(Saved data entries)
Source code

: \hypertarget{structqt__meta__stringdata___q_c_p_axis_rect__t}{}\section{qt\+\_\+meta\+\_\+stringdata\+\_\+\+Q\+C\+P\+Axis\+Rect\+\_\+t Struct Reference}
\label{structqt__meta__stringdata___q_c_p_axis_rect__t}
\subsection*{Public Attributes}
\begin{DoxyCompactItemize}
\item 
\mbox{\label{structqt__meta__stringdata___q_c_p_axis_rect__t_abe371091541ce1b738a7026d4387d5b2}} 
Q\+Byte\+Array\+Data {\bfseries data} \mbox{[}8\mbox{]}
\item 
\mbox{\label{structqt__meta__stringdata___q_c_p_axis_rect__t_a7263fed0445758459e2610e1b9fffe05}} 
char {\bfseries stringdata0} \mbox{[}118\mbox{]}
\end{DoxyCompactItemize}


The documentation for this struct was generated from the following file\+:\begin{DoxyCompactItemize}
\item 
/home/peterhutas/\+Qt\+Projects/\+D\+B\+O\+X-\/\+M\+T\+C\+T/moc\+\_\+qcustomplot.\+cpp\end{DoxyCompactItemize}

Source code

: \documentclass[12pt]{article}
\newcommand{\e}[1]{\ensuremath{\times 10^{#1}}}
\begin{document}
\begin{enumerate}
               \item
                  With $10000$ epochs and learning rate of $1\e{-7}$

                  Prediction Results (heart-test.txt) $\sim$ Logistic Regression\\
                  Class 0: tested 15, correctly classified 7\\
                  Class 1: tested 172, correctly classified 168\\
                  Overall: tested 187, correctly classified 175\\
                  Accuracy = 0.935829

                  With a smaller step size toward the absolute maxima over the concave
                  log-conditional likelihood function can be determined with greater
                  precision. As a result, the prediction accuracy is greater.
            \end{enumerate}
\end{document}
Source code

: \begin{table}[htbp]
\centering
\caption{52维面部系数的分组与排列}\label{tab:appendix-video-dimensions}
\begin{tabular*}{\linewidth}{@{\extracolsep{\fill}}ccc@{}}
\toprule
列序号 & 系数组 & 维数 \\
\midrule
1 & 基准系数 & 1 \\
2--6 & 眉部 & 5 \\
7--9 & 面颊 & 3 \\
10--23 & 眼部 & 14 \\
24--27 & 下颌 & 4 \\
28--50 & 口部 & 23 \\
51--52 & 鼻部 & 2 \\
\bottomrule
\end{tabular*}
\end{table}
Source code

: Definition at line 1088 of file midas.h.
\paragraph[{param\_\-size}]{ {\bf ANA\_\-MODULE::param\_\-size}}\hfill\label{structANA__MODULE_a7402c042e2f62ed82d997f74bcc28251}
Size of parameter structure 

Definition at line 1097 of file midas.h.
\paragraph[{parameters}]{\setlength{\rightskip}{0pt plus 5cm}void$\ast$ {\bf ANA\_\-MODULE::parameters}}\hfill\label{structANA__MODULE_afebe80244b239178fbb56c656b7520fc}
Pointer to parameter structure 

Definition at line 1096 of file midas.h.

==

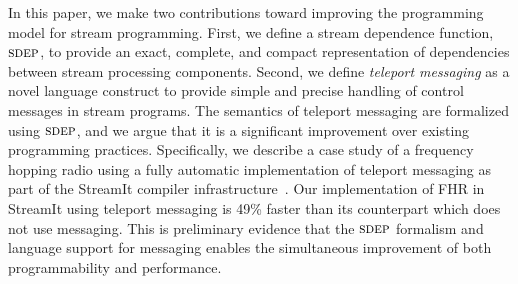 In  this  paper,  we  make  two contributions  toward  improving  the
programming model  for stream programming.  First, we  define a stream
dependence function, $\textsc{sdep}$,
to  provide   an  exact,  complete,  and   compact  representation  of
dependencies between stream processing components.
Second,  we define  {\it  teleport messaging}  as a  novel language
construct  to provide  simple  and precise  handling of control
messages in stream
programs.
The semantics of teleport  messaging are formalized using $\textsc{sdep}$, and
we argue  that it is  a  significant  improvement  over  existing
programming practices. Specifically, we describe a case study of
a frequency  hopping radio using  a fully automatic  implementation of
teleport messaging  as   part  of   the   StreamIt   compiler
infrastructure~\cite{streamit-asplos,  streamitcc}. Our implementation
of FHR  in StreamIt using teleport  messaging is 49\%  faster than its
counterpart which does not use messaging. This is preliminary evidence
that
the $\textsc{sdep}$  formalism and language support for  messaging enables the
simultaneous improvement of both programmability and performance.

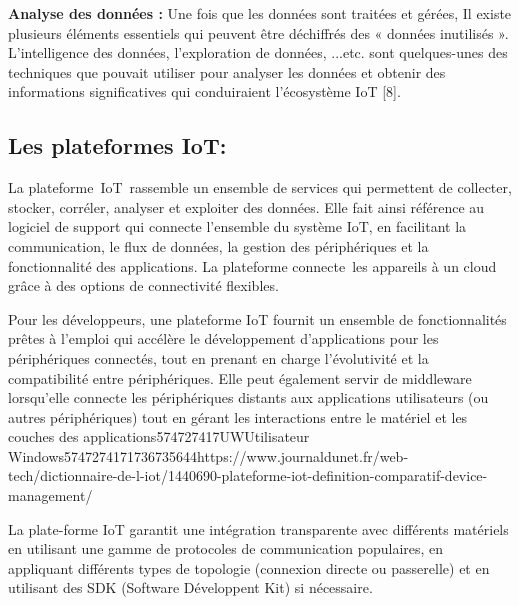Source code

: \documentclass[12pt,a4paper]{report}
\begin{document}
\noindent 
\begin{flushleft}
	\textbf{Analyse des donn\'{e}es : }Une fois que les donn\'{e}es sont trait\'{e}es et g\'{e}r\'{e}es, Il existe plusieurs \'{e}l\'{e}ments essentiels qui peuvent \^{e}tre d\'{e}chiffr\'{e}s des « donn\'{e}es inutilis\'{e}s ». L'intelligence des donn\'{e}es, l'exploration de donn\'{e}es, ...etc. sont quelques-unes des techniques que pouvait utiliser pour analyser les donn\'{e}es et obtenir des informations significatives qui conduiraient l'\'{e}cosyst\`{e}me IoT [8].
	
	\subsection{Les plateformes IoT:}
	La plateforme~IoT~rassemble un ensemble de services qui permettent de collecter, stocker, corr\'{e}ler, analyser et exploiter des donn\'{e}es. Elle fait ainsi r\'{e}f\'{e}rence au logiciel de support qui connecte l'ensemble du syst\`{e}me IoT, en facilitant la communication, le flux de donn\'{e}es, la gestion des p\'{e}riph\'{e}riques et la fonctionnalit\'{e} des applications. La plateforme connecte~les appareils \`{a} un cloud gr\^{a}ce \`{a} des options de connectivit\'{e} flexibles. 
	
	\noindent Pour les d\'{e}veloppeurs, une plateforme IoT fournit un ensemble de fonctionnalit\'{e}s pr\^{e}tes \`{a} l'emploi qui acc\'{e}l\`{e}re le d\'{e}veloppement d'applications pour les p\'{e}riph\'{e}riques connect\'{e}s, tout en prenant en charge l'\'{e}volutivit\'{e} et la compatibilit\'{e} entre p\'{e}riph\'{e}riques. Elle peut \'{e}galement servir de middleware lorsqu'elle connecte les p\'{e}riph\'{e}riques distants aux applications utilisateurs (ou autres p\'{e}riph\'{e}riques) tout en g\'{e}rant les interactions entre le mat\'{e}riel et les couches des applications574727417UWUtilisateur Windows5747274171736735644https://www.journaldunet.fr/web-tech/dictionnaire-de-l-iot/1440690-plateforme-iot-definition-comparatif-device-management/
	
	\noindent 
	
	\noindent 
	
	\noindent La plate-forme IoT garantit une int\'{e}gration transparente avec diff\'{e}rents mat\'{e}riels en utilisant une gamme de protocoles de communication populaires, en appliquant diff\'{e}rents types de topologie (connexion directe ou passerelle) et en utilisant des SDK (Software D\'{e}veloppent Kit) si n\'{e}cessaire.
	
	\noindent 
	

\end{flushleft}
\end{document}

◆ Activity: Copy out every line of the data that includes the word "sdep".

◆ Answer section:
dependence function, $\textsc{sdep}$,
The semantics of teleport  messaging are formalized using $\textsc{sdep}$, and
the $\textsc{sdep}$  formalism and language support for  messaging enables the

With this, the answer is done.